The Jaguars took advantage, getting steady pressure up the middle.
"When you don't have the best center in the NFL, you have someone that's less than the best," Thomas said. "But if we had played to our standard, I think we would have been OK."
Hoyer didn't want to use Mack's absence as an excuse. He credited Jacksonville's defense for posing problems at every position. But Jaguars defensive tackles Sen'Derrick Marks and Roy Miller gave Cleveland fits inside.
"Remember, that's a good front seven we faced," Hoyer said. "That could probably be the best front seven on defense that we've played. You can't replace Alex Mack, but that's no excuse for us. We showed that last week that we can replace him, but today we just got outplayed."
Hoyer's mistakes were costly, too. He lost a fumble that led to a field goal in the third quarter and threw an interception in the fourth.
The fumble was questionable, but it was upheld after officials reviewed the replay.

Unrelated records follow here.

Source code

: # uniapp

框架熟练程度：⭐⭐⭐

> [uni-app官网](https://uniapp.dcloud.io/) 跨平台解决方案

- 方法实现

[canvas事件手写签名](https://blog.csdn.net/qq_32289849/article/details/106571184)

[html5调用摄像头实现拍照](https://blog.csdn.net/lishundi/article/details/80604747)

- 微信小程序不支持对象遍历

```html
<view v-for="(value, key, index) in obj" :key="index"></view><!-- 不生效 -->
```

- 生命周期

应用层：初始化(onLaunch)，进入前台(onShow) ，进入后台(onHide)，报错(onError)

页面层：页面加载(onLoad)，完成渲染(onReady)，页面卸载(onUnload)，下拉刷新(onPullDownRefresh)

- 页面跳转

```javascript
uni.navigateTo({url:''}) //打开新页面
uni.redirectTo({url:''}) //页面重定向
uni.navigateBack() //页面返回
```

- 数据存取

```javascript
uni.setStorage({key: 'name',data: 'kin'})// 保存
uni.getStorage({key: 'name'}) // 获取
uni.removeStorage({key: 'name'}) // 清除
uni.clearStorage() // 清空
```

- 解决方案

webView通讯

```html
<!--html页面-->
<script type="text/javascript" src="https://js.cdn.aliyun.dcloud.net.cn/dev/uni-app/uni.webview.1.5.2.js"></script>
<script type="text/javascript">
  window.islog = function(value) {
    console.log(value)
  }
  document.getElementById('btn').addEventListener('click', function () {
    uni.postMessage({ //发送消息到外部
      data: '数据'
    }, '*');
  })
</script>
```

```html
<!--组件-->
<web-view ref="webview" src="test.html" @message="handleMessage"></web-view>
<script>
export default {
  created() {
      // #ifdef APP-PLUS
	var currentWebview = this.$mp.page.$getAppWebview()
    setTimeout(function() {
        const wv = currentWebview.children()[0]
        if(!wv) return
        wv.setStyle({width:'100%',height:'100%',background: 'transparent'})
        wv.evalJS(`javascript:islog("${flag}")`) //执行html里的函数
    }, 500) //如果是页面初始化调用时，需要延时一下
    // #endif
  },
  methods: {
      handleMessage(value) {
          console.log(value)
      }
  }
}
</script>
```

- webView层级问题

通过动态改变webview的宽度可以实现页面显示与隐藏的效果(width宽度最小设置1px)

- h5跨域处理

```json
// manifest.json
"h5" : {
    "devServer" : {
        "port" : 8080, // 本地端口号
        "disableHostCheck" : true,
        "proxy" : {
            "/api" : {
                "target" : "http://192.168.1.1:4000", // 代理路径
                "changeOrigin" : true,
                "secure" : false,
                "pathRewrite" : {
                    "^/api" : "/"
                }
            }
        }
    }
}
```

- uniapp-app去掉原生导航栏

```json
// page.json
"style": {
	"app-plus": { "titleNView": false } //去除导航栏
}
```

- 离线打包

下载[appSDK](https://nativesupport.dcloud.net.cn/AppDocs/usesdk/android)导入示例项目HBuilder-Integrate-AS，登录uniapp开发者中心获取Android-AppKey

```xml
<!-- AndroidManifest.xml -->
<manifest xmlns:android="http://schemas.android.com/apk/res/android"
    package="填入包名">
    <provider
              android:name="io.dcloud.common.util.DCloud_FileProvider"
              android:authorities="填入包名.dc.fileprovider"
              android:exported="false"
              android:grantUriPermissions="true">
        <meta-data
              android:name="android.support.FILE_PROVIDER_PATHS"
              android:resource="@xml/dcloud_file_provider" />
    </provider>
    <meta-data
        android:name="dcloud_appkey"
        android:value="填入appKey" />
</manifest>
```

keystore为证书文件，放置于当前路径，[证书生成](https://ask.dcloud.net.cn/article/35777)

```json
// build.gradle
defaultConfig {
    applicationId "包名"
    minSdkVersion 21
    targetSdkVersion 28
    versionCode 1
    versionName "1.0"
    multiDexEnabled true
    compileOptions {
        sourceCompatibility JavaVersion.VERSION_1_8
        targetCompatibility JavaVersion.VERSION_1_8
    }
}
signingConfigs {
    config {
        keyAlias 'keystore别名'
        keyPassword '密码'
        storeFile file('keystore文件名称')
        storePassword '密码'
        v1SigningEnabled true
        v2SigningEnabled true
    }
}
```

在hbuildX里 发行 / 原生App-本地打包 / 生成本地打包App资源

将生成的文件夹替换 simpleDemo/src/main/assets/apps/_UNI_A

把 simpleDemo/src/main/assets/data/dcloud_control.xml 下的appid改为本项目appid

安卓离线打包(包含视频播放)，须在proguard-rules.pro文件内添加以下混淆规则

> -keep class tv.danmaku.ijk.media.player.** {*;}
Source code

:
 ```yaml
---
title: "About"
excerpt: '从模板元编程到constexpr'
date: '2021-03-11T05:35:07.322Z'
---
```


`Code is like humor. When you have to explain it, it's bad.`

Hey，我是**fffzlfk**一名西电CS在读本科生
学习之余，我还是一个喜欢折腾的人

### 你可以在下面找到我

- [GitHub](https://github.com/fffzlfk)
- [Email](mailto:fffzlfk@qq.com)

"I threw it as I was getting hit," Hoyer said. "When I let it go, I didn't even try to get up and get the ball because I thought it clearly was an incompletion."
His play could rekindle debate about how long first-round draft pick Johnny Manziel will stay on the sideline. Hoyer had been solid all season, but that was with a dynamic running game.
Now, the question remains whether the Browns can get it back without Mack in the mix. Or whether Hoyer can step up his play without the same kind of ground game.
"We weren't running the ball well and we were in second-and-9, third-and-10, and that's tough on any quarterback," Pettine said. "We knew it would be a big challenge for us. That was good defensive line play by them to get their hands up and knock down some passes. That's frustrating when you have guys open down the field and you can't get the ball to them."